START Information given
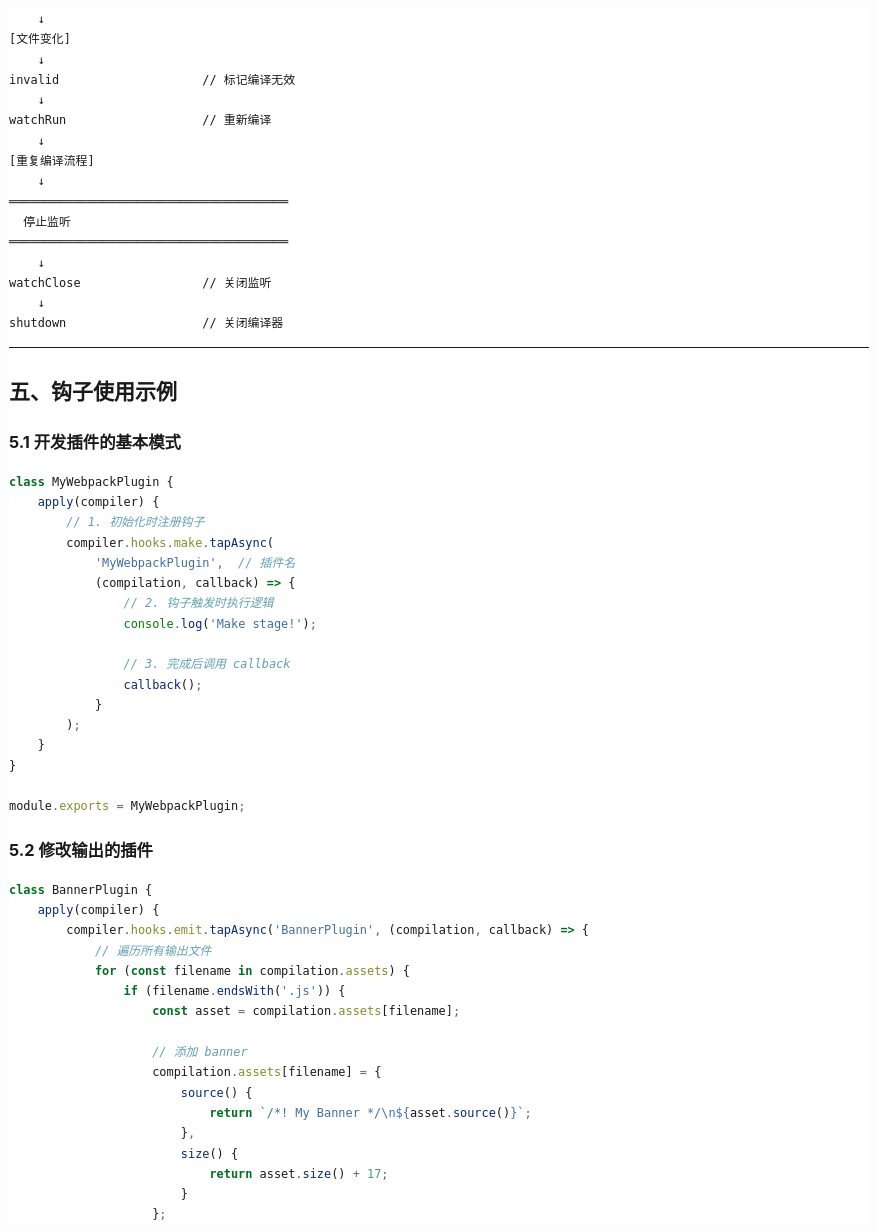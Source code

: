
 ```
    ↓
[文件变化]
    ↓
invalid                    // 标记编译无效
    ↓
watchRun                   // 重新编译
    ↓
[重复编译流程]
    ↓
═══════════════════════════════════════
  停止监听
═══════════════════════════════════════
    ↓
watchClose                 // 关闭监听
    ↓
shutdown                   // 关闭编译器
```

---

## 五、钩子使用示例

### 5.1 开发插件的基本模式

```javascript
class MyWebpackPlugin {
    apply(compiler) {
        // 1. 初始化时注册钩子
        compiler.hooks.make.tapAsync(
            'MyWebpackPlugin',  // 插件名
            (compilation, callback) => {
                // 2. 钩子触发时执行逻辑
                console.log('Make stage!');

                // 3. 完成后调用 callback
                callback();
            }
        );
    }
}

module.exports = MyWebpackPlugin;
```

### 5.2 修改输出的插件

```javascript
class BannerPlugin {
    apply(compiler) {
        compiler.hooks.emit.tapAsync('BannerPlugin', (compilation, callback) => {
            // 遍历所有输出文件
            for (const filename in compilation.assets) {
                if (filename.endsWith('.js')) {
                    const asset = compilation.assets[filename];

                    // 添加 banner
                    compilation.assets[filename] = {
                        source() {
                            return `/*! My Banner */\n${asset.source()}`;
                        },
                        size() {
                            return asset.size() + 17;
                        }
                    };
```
END Information given
START Information given
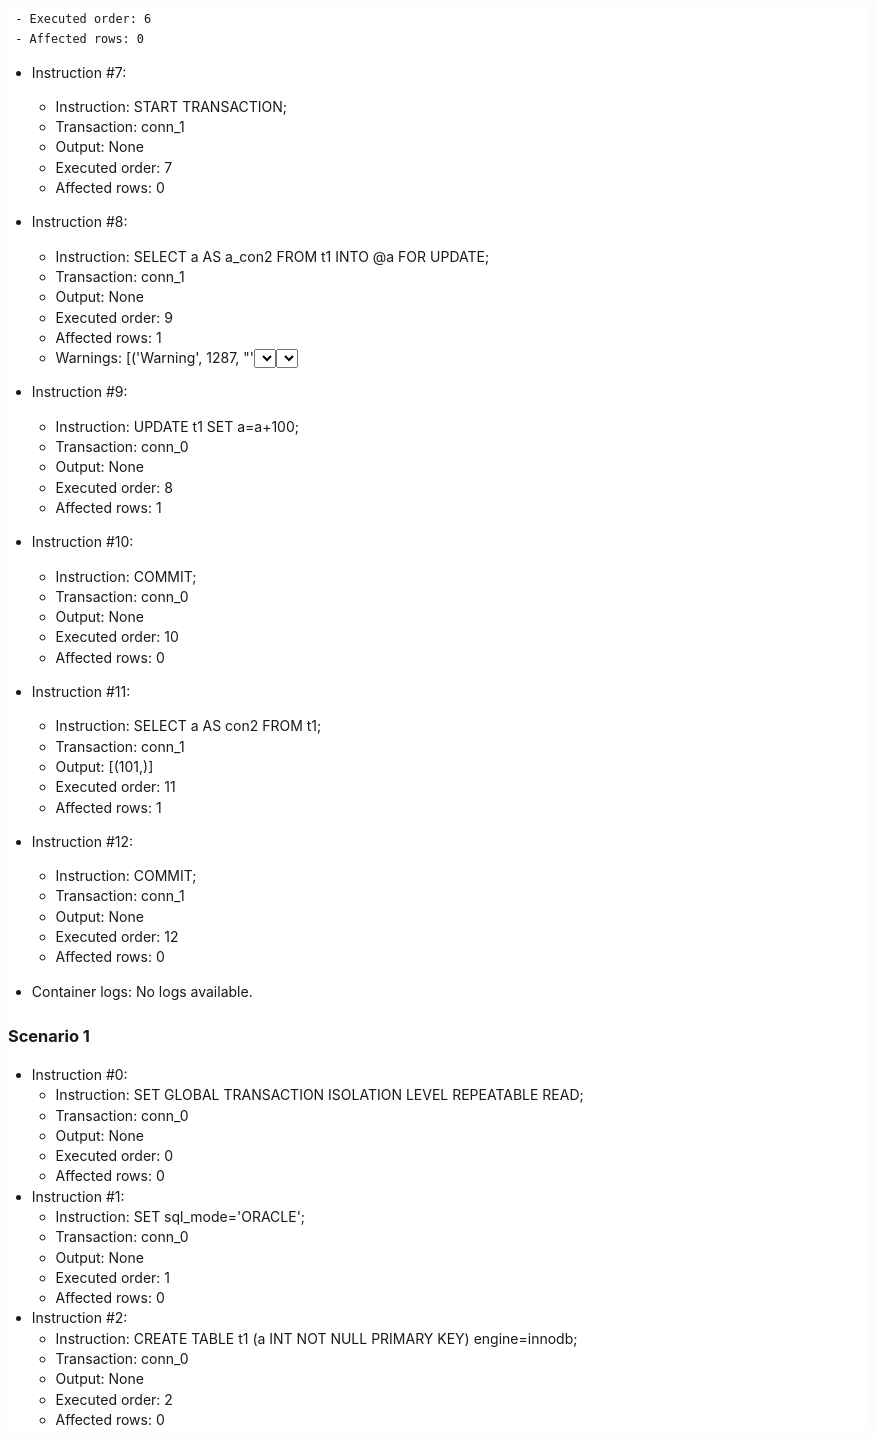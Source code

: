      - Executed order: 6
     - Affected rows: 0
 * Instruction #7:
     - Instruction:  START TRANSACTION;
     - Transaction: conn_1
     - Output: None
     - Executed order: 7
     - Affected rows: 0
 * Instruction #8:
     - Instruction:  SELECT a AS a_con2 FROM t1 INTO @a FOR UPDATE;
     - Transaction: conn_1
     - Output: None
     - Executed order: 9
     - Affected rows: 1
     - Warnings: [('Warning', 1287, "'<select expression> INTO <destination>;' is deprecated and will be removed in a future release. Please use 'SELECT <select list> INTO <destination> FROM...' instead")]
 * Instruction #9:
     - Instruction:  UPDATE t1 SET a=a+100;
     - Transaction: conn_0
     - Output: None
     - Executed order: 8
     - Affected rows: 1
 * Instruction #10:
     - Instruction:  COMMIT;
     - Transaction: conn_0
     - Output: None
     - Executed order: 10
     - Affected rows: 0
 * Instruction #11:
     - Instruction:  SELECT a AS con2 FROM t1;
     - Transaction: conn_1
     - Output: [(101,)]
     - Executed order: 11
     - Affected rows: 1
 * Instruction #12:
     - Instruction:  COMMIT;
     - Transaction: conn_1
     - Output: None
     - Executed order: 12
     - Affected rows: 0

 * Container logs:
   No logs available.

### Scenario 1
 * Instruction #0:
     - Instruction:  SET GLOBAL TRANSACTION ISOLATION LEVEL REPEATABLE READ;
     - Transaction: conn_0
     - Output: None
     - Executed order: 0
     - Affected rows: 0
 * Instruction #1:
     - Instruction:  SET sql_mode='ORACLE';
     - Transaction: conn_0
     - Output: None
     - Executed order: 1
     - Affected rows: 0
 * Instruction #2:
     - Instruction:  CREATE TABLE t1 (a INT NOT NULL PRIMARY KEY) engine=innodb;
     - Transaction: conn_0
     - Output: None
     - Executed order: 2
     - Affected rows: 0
END Information given
• **Exercise aim**:
Filter the data, keeping only the lines that contain "INTO".

• **Task solution**:
     - Instruction:  SELECT a AS a_con2 FROM t1 INTO @a FOR UPDATE;
     - Warnings: [('Warning', 1287, "'<select expression> INTO <destination>;' is deprecated and will be removed in a future release. Please use 'SELECT <select list> INTO <destination> FROM...' instead")]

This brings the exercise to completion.